Facts about Lobstering
Lobstering is not without danger. On a trawl, each trap is connected by a length of line. As the boat moves forward, the weight of the previous traps drags the following traps into the the water. If you get a hand or foot tangled in a line as it plays out, there's a good chance you'll end up in the water with several hundred pounds of gear dragging you to the bottom. Add the fact that the Atlantic is a cold ocean (especially in winter) and you can start to imagine just how bad a bad situation can get. Hence, oversized boots and gloves should be worn. When asked if he'd ever gone over the side this way, one fisherman replied,"Nope, but I've come home with a missing boot before.".
Accidental deaths do occur while tending traps on the water. Usually the victim is out working alone.
Today in the waters off southern Maine the majority of lobsters hauled in any given trap are released because they are not of legal size or they are 'V-tails' . An average of two legals in a trap is considered a good catch.
Maine has taken the V-notch law a step further by adopting a new 'zero-tolerance' law which makes any female with any deformity of the flipper to the right of the middle flipper, no matter how slight, illegal to take...even if the deformity is obviously due to natural causes.
15 - 20% of legal lobsters are released in Maine because they are V-notched females. Many more are released because they are either too small or too big.
By law each trap is required to have vents which allow smaller lobster (and other marine life) to escape the traps. In fact, many legal sized animals can and do escape through these vents.
It is illegal to remove any gear found washed up on the shore, no matter how badly damaged. Lobstermen periodically collect their stranded gear from beaches and shore line. Most gear bears identification of some sort so the owner can be notified. The item most frequently stolen are the buoys.
Every lobsterman has a unique color scheme for his buoys. The markings are unique for the state that issues his license, but may not be unique between states.
In general, lobstermen from one state may not fish waters of another state within 3 miles of shore.
Maine lobstermen fishing more than 3 miles off another state's shore must still abide by Maine state lobstering regulations - some of the most conservation-oriented regs in New England.

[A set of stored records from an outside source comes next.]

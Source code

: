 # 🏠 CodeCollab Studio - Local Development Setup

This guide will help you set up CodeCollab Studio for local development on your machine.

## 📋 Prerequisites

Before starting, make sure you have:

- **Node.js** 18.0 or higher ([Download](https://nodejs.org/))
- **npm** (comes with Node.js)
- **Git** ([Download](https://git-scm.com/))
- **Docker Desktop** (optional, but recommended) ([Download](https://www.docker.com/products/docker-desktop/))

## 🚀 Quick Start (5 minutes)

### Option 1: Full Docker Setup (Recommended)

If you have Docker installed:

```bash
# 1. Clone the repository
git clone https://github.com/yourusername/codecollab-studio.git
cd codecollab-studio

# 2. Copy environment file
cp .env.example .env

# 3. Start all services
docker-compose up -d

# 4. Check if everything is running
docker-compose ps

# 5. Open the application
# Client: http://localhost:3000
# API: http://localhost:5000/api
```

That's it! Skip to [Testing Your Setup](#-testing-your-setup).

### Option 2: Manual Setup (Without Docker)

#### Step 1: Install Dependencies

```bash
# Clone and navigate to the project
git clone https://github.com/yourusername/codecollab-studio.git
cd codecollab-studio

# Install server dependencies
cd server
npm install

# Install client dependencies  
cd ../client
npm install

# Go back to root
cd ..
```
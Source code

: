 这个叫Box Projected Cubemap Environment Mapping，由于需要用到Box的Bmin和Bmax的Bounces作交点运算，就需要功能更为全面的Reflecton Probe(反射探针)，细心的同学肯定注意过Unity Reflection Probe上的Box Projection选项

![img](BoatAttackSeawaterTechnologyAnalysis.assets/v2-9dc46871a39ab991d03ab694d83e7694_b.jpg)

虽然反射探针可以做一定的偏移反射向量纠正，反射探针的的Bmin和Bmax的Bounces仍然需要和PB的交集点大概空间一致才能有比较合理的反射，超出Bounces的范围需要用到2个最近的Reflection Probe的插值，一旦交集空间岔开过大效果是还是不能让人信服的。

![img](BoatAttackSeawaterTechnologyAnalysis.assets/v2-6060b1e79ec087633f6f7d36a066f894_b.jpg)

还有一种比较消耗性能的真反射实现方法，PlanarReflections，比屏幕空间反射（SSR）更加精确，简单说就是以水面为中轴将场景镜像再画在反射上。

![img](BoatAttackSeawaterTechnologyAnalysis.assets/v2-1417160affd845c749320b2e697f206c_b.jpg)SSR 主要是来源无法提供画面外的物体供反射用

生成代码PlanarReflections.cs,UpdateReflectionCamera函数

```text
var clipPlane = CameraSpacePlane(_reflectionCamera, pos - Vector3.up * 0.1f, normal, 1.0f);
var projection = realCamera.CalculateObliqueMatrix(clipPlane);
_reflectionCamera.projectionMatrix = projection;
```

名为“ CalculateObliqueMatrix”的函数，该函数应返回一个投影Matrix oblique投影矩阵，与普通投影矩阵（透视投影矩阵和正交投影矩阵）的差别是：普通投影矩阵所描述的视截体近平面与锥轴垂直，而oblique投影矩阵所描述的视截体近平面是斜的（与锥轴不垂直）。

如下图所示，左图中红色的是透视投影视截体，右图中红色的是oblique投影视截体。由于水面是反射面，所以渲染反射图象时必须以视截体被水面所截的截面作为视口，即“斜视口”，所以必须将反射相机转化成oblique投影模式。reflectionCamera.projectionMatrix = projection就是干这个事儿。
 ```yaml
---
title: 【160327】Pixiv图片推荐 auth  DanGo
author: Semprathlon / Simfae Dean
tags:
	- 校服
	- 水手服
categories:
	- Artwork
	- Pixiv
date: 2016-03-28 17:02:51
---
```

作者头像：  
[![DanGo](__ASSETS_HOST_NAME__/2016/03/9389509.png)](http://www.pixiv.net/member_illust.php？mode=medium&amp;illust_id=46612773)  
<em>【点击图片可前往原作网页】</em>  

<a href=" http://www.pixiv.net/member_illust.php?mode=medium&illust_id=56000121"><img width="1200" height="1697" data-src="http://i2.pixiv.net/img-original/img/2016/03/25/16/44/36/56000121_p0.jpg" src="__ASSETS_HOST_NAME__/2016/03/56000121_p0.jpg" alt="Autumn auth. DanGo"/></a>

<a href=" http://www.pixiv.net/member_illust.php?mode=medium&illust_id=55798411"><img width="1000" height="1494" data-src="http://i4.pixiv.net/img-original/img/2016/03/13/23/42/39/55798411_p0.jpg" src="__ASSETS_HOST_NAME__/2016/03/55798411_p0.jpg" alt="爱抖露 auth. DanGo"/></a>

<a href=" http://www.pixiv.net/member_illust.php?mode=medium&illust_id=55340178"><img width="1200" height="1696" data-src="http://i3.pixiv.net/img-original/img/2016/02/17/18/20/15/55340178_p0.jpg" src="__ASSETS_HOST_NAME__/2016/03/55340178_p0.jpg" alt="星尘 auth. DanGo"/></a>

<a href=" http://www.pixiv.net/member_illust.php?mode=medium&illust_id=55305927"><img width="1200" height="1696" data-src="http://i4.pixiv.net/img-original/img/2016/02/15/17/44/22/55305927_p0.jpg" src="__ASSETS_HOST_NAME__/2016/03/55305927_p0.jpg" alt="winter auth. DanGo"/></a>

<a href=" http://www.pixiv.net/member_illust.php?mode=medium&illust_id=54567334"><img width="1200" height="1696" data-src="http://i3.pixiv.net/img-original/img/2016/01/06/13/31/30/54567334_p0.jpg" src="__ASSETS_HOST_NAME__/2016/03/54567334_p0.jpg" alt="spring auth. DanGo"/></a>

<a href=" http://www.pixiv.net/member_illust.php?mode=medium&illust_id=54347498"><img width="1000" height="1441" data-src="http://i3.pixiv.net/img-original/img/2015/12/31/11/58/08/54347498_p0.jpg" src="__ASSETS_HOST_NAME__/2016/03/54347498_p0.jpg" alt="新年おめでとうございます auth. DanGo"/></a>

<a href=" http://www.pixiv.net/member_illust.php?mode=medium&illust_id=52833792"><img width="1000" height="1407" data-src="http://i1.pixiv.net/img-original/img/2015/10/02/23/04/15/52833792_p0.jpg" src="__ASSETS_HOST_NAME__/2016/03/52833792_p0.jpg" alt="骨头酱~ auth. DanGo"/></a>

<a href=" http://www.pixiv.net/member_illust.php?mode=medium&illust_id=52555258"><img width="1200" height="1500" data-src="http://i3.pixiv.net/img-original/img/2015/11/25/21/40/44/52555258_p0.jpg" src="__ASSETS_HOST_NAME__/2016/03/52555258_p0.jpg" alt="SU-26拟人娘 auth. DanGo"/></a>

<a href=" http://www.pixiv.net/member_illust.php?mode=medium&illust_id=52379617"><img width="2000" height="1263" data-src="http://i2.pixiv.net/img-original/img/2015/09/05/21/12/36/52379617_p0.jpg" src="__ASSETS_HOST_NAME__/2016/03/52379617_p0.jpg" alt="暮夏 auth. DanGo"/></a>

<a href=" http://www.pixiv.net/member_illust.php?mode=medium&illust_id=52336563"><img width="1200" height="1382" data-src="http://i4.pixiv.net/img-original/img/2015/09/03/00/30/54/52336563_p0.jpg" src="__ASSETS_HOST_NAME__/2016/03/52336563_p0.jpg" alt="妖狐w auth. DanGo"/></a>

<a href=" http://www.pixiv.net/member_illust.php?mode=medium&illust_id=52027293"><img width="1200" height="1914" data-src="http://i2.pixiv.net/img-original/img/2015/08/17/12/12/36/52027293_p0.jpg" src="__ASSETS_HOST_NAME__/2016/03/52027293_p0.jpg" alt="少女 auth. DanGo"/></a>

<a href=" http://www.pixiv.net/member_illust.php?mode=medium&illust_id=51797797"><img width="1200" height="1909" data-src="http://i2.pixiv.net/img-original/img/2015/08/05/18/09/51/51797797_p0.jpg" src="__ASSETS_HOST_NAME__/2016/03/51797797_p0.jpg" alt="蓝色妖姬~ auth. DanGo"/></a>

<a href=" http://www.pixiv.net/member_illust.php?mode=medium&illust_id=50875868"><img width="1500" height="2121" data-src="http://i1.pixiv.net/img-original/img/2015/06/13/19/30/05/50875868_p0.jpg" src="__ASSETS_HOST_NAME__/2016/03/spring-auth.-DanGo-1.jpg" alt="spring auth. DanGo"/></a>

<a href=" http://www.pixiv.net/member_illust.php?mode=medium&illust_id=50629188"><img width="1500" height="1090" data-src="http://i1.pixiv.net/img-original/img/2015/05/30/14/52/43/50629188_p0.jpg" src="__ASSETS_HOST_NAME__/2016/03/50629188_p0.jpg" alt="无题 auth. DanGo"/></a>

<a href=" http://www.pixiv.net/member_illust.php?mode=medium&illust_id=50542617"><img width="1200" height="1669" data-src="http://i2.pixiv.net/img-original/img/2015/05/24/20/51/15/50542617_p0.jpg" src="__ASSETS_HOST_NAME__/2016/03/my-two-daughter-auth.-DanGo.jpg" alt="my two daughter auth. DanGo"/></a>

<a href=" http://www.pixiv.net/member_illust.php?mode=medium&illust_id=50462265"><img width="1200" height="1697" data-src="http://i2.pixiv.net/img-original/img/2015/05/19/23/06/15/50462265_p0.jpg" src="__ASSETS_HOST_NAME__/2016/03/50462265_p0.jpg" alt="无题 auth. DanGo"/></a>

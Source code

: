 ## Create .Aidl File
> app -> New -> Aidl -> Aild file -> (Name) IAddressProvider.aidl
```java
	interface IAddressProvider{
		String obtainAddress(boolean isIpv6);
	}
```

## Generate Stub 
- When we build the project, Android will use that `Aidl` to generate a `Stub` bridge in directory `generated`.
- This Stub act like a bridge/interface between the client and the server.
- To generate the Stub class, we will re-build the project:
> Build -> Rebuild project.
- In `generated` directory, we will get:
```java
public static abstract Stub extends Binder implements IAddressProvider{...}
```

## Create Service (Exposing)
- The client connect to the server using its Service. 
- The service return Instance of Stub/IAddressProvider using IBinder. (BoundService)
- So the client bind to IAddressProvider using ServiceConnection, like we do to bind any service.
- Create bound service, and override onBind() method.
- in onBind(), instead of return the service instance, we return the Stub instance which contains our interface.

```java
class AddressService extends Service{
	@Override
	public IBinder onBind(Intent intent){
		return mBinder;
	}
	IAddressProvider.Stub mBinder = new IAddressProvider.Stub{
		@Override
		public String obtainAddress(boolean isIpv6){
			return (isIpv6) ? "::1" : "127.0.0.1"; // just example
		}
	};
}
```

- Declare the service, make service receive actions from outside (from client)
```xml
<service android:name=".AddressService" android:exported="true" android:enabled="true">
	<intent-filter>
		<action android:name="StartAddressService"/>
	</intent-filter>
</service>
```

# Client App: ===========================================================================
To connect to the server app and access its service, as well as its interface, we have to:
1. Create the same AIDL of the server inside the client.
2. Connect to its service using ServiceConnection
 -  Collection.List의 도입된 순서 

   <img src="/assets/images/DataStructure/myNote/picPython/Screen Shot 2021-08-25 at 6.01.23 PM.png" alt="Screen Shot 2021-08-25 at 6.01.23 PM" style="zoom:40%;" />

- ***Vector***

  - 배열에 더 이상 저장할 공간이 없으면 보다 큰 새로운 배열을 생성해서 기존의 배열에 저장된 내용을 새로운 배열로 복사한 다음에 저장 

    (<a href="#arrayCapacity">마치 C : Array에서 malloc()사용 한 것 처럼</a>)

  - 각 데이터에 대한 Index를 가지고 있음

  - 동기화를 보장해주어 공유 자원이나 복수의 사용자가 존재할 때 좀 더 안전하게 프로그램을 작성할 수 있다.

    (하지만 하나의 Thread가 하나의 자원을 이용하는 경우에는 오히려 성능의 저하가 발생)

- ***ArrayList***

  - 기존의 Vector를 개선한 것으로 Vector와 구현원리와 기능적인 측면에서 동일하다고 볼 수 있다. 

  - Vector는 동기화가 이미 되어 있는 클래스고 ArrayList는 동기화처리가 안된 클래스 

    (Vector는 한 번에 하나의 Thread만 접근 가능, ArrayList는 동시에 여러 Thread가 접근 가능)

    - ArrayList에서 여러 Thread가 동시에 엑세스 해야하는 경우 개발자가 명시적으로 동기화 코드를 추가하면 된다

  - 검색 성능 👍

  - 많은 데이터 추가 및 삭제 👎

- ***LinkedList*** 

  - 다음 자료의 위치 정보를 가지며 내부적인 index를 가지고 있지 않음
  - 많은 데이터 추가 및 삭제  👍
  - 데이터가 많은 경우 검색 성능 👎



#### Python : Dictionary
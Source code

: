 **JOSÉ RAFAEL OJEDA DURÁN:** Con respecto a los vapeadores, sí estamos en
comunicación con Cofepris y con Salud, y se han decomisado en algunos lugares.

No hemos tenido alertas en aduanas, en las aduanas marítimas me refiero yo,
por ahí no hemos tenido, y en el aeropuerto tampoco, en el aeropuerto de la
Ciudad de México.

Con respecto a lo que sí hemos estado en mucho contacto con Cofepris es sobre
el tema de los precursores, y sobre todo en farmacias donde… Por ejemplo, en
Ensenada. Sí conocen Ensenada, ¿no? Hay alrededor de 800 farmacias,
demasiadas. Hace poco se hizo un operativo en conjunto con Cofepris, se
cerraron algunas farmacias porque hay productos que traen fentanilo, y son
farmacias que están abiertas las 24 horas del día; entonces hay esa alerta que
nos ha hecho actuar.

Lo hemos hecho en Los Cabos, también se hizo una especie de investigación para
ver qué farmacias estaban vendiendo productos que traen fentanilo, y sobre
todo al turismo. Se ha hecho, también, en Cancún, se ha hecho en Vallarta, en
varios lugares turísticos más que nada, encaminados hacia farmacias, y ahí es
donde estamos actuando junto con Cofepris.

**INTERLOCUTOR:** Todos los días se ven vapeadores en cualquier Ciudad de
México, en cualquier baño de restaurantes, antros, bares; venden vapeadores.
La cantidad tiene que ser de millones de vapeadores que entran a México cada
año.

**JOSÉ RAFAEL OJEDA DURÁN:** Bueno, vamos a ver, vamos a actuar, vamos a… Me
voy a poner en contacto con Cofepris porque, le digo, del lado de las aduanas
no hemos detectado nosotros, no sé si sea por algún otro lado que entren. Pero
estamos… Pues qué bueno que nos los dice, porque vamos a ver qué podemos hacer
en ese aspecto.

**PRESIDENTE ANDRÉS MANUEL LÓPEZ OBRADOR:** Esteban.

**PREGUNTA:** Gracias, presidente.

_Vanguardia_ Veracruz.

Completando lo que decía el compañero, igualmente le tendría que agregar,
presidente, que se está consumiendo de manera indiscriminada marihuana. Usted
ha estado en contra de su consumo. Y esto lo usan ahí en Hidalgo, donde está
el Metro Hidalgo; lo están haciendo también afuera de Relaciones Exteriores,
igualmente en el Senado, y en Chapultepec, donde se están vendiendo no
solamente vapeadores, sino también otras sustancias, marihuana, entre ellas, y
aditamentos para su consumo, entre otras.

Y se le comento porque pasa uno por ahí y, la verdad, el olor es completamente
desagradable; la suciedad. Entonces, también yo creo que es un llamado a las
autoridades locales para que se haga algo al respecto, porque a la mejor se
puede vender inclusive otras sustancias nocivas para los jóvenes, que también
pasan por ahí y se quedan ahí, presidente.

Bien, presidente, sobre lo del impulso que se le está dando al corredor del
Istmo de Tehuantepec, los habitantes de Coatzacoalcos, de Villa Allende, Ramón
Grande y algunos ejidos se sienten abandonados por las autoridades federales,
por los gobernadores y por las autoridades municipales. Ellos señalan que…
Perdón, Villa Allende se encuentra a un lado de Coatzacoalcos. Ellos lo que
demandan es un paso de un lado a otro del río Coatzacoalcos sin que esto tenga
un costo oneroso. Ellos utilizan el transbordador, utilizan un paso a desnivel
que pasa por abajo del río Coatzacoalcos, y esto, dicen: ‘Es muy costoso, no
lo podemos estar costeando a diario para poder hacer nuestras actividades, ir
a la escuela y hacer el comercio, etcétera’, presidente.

It is illegal in the state of Maine to catch or possess an 'over-sized' (>= 5" carapace) lobster. It is legal for dealers to buy them from out of state and store them in Maine, but they may not be resold in the state of Maine. Some fishermen believe that the over-sized animals represent the breeding stock and are happy not to take them.
It is illegal in the state of Maine to possess any part of an illegal lobster...even a shell that has been shed and discarded by an illegal-sized animal.
Some full time fishermen go out on the water year round. If they are not tending or setting traps, they are hauling them in for repair. Either way, in the dead of winter the sea spray can coat the decks and rails with ice and slush making the job both dangerous and uncomfortable, especially in rough seas.
It is estimated that an average of 15-20% of a lobsterman's gear is damaged by trawlers, barges, and other large vessels annually. In high traffic areas the damage can be much higher. Most of the time the lobstermen manage to retrieve their gear, but sometimes the traps have been destroyed beyond repair by being dragged along the sea bottom.
A lobster trap can cost anywhere from $45 to $60.
In Maine, traps may be set at anytime. However, between June 1 and September 1, no traps may be hauled after 4pm on Saturdays and at no time on Sundays may they be hauled. During the rest of the year traps may be hauled seven days a week until sunset.
In 1996 there were only 144 lobstermen in Maine that tended 1200 or more traps. Today there are fewer.